Building as an art form, as a symbol of modernity and social event. Cityscapes develop and await their revival. The radius grows larger: An entire region is reformed, with landscapes which return a human dimension and face. And new perspectives of the city as a place worth living in and a future metropolis.
The International Building Exhbition (IBA) Fürst-Pückler-Region 2000-2010
Workshop for New Landscapes
Situation
150 years of brown coal mining and its utilization strongly formed the region of the Lower Lausitz. Injured landscapes and abandoned industrial sites remained after the economic developments within the once energetic centre of the former GDR were suddenly stopped by the political change. Seventeen open pits ceased to work from the beginning of the 90s and consequently provoked the question of how to cope with these enormous pits in the future and how to go on, generally.
“Landscape” as Focus
Local planners as well as students developed the idea of an IBA bottom-up –for the region between Großräschen and Senftenberg, in the first place. In 1999 the beginning was set for the IBA Fürst-Pückler-Region with projects spreading through the whole Lower Lausitz. Its funding results from the federal and state program of brown coal reorganization. The name refers to Hermann Prince of Pückler-Muskau who created many praised masterpieces of landscape architecture by his parks in Bad Muskau and Branitz at the beginning of the 19th century.

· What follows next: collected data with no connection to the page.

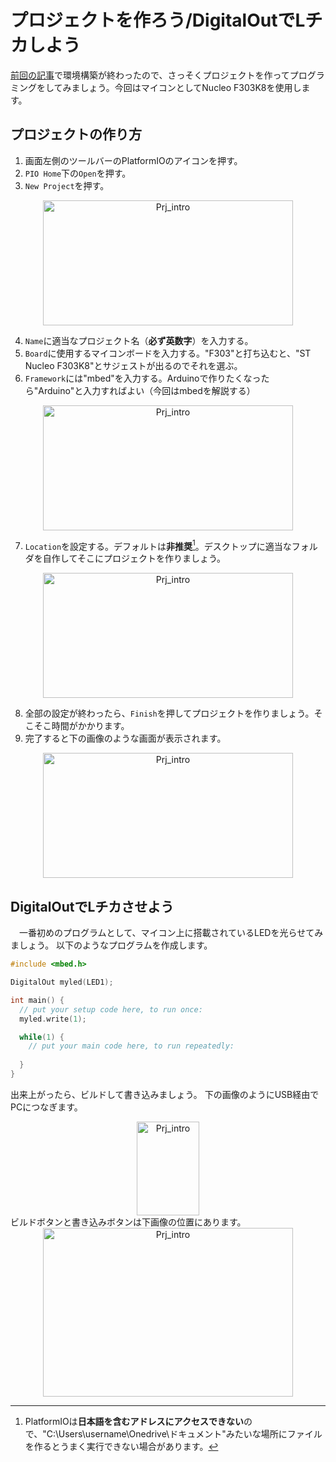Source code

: # プロジェクトを作ろう/DigitalOutでLチカしよう
[前回の記事](./intro.md)で環境構築が終わったので、さっそくプロジェクトを作ってプログラミングをしてみましょう。今回はマイコンとしてNucleo F303K8を使用します。

## プロジェクトの作り方
1. 画面左側のツールバーのPlatformIOのアイコンを押す。
2. `PIO Home`下の`Open`を押す。
3. `New Project`を押す。
<div style="text-align: center;">
<image src = "./img/Prj_intro1.png" alt = "Prj_intro" title = "Prj_intro" width = "400" height = "200"/>
</div>

4. `Name`に適当なプロジェクト名（**必ず英数字**）を入力する。
5. `Board`に使用するマイコンボードを入力する。"F303"と打ち込むと、"ST Nucleo F303K8"とサジェストが出るのでそれを選ぶ。
6. `Framework`には"mbed"を入力する。Arduinoで作りたくなったら"Arduino"と入力すればよい（今回はmbedを解説する）
<div style="text-align: center;">
<image src = "./img/Prj_intro2.png" alt = "Prj_intro" title = "Prj_intro" width = "400" height = "200"/>
</div>

7. `Location`を設定する。デフォルトは**非推奨**[^1]。デスクトップに適当なフォルダを自作してそこにプロジェクトを作りましょう。
<div style="text-align: center;">
<image src = "./img/Prj_intro3.png" alt = "Prj_intro" title = "Prj_intro" width = "400" height = "200"/>
</div>

8. 全部の設定が終わったら、`Finish`を押してプロジェクトを作りましょう。そこそこ時間がかかります。
9. 完了すると下の画像のような画面が表示されます。
<div style="text-align: center;">
<image src = "./img/Prj_intro4.png" alt = "Prj_intro" title = "Prj_intro" width = "400" height = "200"/>
</div>

## DigitalOutでLチカさせよう
　一番初めのプログラムとして、マイコン上に搭載されているLEDを光らせてみましょう。
以下のようなプログラムを作成します。
``` cpp
#include <mbed.h>

DigitalOut myled(LED1);

int main() {
  // put your setup code here, to run once:
  myled.write(1);

  while(1) {
    // put your main code here, to run repeatedly:
  
  }
}
```
出来上がったら、ビルドして書き込みましょう。
下の画像のようにUSB経由でPCにつなぎます。
<div style="text-align: center;">
<image src = "./img/DO_img1.jpg" alt = "Prj_intro" title = "Prj_intro" width = "100" height = "150"/>
</div>
ビルドボタンと書き込みボタンは下画像の位置にあります。
<div style="text-align: center;">
<image src = "./img/kakikomi.png" alt = "Prj_intro" title = "Prj_intro" width = "400" height = "270"/>
</div>

[^1]: PlatformIOは**日本語を含むアドレスにアクセスできない**ので、"C:\Users\username\Onedrive\ドキュメント"みたいな場所にファイルを作るとうまく実行できない場合があります。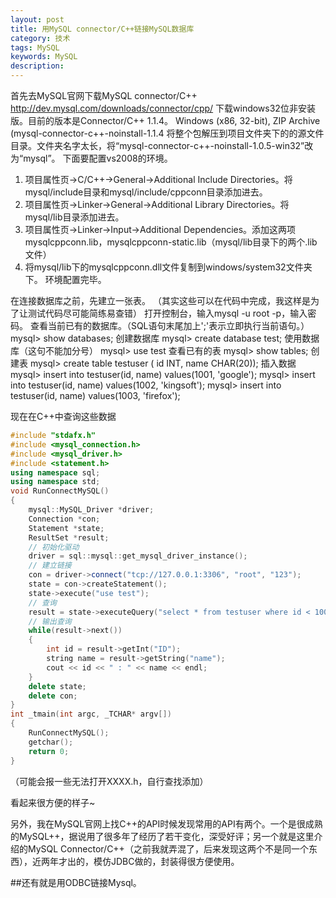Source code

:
 ```yaml
---
layout: post
title: 用MySQL connector/C++链接MySQL数据库
category: 技术
tags: MySQL
keywords: MySQL
description:
---
```


首先去MySQL官网下载MySQL connector/C++
http://dev.mysql.com/downloads/connector/cpp/
下载windows32位非安装版。目前的版本是Connector/C++ 1.1.4。
Windows (x86, 32-bit), ZIP Archive (mysql-connector-c++-noinstall-1.1.4
将整个包解压到项目文件夹下的的源文件目录。文件夹名字太长，将“mysql-connector-c++-noinstall-1.0.5-win32”改为“mysql”。
下面要配置vs2008的环境。
1. 项目属性页->C/C++->General->Additional Include Directories。将mysql/include目录和mysql/include/cppconn目录添加进去。
2. 项目属性页->Linker->General->Additional Library Directories。将mysql/lib目录添加进去。
3. 项目属性页->Linker->Input->Additional Dependencies。添加这两项mysqlcppconn.lib，mysqlcppconn-static.lib（mysql/lib目录下的两个.lib文件）
4. 将mysql/lib下的mysqlcppconn.dll文件复制到windows/system32文件夹下。
环境配置完毕。
 
在连接数据库之前，先建立一张表。 （其实这些可以在代码中完成，我这样是为了让测试代码尽可能简练易查错）
打开控制台，输入mysql -u root -p，输入密码。
查看当前已有的数据库。（SQL语句末尾加上';'表示立即执行当前语句。）
mysql> show databases;
创建数据库
mysql> create database test;
使用数据库（这句不能加分号）
mysql> use test
查看已有的表
mysql> show tables;
创建表
mysql> create table testuser ( id INT, name CHAR(20));
插入数据
mysql> insert into testuser(id, name) values(1001, 'google');
mysql> insert into testuser(id, name) values(1002, 'kingsoft');
mysql> insert into testuser(id, name) values(1003, 'firefox');

现在在C++中查询这些数据

```C++
#include "stdafx.h"  
#include <mysql_connection.h>  
#include <mysql_driver.h>  
#include <statement.h>  
using namespace sql;  
using namespace std;  
void RunConnectMySQL()   
{  
    mysql::MySQL_Driver *driver;  
    Connection *con;  
    Statement *state;  
    ResultSet *result;  
    // 初始化驱动  
    driver = sql::mysql::get_mysql_driver_instance();  
    // 建立链接  
    con = driver->connect("tcp://127.0.0.1:3306", "root", "123");  
    state = con->createStatement();  
    state->execute("use test");  
    // 查询  
    result = state->executeQuery("select * from testuser where id < 1002");  
    // 输出查询  
    while(result->next())  
    {  
        int id = result->getInt("ID");  
        string name = result->getString("name");  
        cout << id << " : " << name << endl;  
    }  
    delete state;  
    delete con;  
}  
int _tmain(int argc, _TCHAR* argv[])  
{  
    RunConnectMySQL();  
    getchar();  
    return 0;  
}  
```
（可能会报一些无法打开XXXX.h，自行查找添加）


看起来很方便的样子~

另外，我在MySQL官网上找C++的API时候发现常用的API有两个。一个是很成熟的MySQL++，据说用了很多年了经历了若干变化，深受好评；另一个就是这里介绍的MySQL Connector/C++（之前我就弄混了，后来发现这两个不是同一个东西），近两年才出的，模仿JDBC做的，封装得很方便使用。

##还有就是用ODBC链接Mysql。

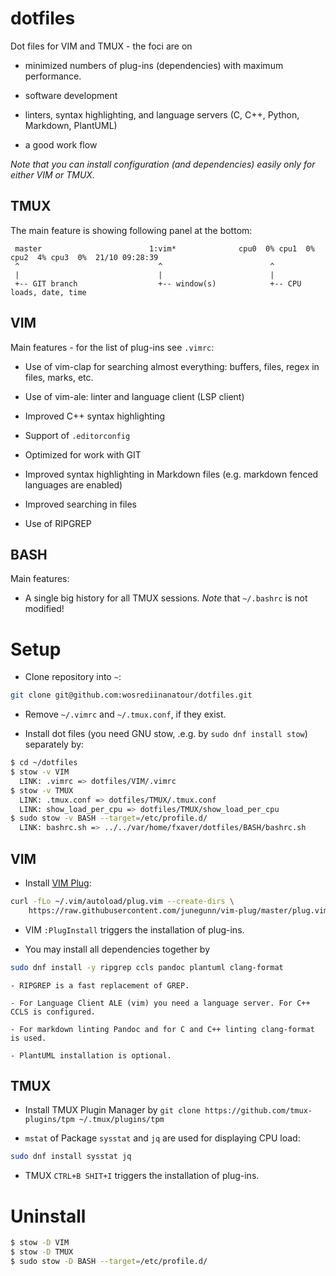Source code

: # dotfiles
Dot files for VIM and TMUX - the foci are on 

 - minimized numbers of plug-ins (dependencies) with maximum performance.

 - software development

 - linters, syntax highlighting, and language servers (C, C++, Python, Markdown, PlantUML)

 - a good work flow

_Note that you can install configuration (and dependencies) easily only for either VIM or TMUX._

## TMUX

The main feature is showing following panel at the bottom:
```
 master                        1:vim*              cpu0  0% cpu1  0% cpu2  4% cpu3  0%  21/10 09:28:39
 ^                               ^                        ^
 |                               |                        |
 +-- GIT branch                  +-- window(s)            +-- CPU loads, date, time
```

## VIM

Main features - for the list of plug-ins see `.vimrc`:

 - Use of vim-clap for searching almost everything: buffers, files, regex in files, marks, etc.

 - Use of vim-ale: linter and language client (LSP client)

 - Improved C++ syntax highlighting

 - Support of `.editorconfig`

 - Optimized for work with GIT

 - Improved syntax highlighting in Markdown files (e.g. markdown fenced languages are enabled)

 - Improved searching in files

 - Use of RIPGREP

## BASH

Main features:

 - A single big history for all TMUX sessions. *Note* that `~/.bashrc` is not modified!

# Setup

 - Clone repository into `~`:
```sh
git clone git@github.com:wosrediinanatour/dotfiles.git
```

 - Remove `~/.vimrc` and `~/.tmux.conf`, if they exist.

 - Install dot files (you need GNU stow, .e.g. by `sudo dnf install stow`) separately by:

```sh
$ cd ~/dotfiles
$ stow -v VIM
  LINK: .vimrc => dotfiles/VIM/.vimrc
$ stow -v TMUX
  LINK: .tmux.conf => dotfiles/TMUX/.tmux.conf
  LINK: show_load_per_cpu => dotfiles/TMUX/show_load_per_cpu
$ sudo stow -v BASH --target=/etc/profile.d/
  LINK: bashrc.sh => ../../var/home/fxaver/dotfiles/BASH/bashrc.sh
```

## VIM

 - Install [VIM Plug](https://github.com/junegunn/vim-plug):
```sh
curl -fLo ~/.vim/autoload/plug.vim --create-dirs \
    https://raw.githubusercontent.com/junegunn/vim-plug/master/plug.vim
```

 - VIM `:PlugInstall` triggers the installation of plug-ins.

 - You may install all dependencies together by
 ```sh
 sudo dnf install -y ripgrep ccls pandoc plantuml clang-format
 ```

    - RIPGREP is a fast replacement of GREP.

    - For Language Client ALE (vim) you need a language server. For C++ CCLS is configured.
 
    - For markdown linting Pandoc and for C and C++ linting clang-format is used.

    - PlantUML installation is optional.

## TMUX

 - Install TMUX Plugin Manager by `git clone https://github.com/tmux-plugins/tpm ~/.tmux/plugins/tpm`

 - `mstat` of Package `sysstat`  and `jq` are used for displaying CPU load:

```sh
sudo dnf install sysstat jq
```

 - TMUX `CTRL+B SHIT+I` triggers the installation of plug-ins.

# Uninstall

```sh
$ stow -D VIM
$ stow -D TMUX
$ sudo stow -D BASH --target=/etc/profile.d/
```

The IBA gives economic, ecological and creative impulses to these enormous landscape and structural changes: industrial monuments will be conserved and used in new ways, urban renewal projects will be promoted and the moon landscapes of the brown coal mining will be opened to tourism.
The Lausitz becomes the biggest landscape construction site of Europe. The former brown coal area changes into the Lausitz lake region (Lausitzer Seenland): Open pits become Germany´s most extra-ordinary region for water tourism and Europe´s greatest landscape of artificial lakes with its 30 lakes and its 14 thousand hectares of water surface. Half of that is now being connected by navigable canals and hundreds of kilometers of bicycles and skater tracks. Swimming houses become nation-wide attractions.
The mining bridge of residues stands as one milestone project being conserved as an open coalmine for tourists and for artists. The sculptural ensemble of the biological towers of the former coking plant Lauchhammer remains as a memorial and a location for events.
Motivating Individual Solutions
At other locations more tourist points will be developed which will communicate as a whole and reflect the singularity of this artificial lake landscape. In addition to that, the Lausitz Waterworld with its label “swimming architecture” becomes a model of a future service oriented society where new forms of housing and working are experimented within the landscape. Supporting organizations of these developments are special purpose associations and private investors. Hereby, the new Lausitz lake region (Lausitzer Seenland) becomes an economically effective column of the whole region.